Still, many investors will wonder if there are ways to get a higher return if you’re holding a large amount of cash. And there is – but it is important to be aware that these funds are not the same as cash deposits.
Earn a better return on your ISA and SIPP cash
Cash makes a comeback In most brokerage accounts, you will be able to buy a range of funds with names such as “money market”, “liquidity” or simply “cash”.
These aim to deliver a return in line with a benchmark such as sterling overnight index average (Sonia), the rate at which UK banks and other institutions make overnight loans to each other. The funds do this by holding a variety of debt: bonds that are maturing soon, short-term loans to companies (known as commercial papers), deposits with banks and loans to financial institutions. Some of these debts may be repaid within days, others might have a maturity of a few months.
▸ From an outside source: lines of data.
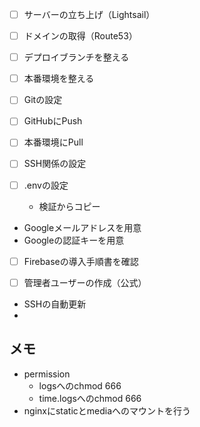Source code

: - [ ] サーバーの立ち上げ（Lightsail）
- [ ] ドメインの取得（Route53）


- [ ] デプロイブランチを整える
- [ ] 本番環境を整える


- [ ] Gitの設定
- [ ] GitHubにPush
- [ ] 本番環境にPull
- [ ] SSH関係の設定
- [ ] .envの設定
  - 検証からコピー
- Googleメールアドレスを用意
- Googleの認証キーを用意

- [ ] Firebaseの導入手順書を確認
- [ ] 管理者ユーザーの作成（公式）


- SSHの自動更新
- 


## メモ

- permission
  - logsへのchmod 666
  - time.logsへのchmod 666
- nginxにstaticとmediaへのマウントを行う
Details vary, but look at funds from big names – eg, BlackRock, Fidelity, JPMorgan, L&G and Royal London – and typically short-term loans to banks make up a large part of portfolios. That means that as interest rates rise, payouts should do so quickly as well.
For example, see the Vanguard Sterling Short-Term Money Market Fund (just because the website is clear and the 0.12% fee is low). It has 60% of its assets in bank deposits, with 40% having a maturity of less than one week. The weighted average maturity is just under 42 days. So while the fund has returned 1.75% over the past year (against 1.96% for the Sonia benchmark), averaging the last three payouts suggests a current yield of 3.2% and rising.
Short-term interest rates are now high enough that most money-market funds will pay out more than you can get in interest in any brokerage account.
Keep an eye on the costs of investing
However, you will generally pay some kind of dealing fee to your broker for buying and selling the fund. You’ll also typically pay a platform fee for holding it. These costs will vary between brokers, but you need to work out whether you’d make a meaningful gain compared to whatever interest rate your broker pays. The smaller the amount of cash you hold, the less likely you are to earn more.
Capital at risk
The big caveat is that money-market funds are not capital-protected, while cash deposits are almost completely secure (subject to the risks of the bank they are held in failing, and the limits of the Financial Services Compensation Scheme).
If the fund lends to borrowers who default, you could get back less than you invest. UK money-market funds are supposed to be conservative in terms of where they lend, and the risks are generally thought to be very low, but not zero. It is also possible that during times of market volatility, you might not be able to redeem your investment quickly. That said, all UK money-market funds made it through the severe test of March 2020 intact.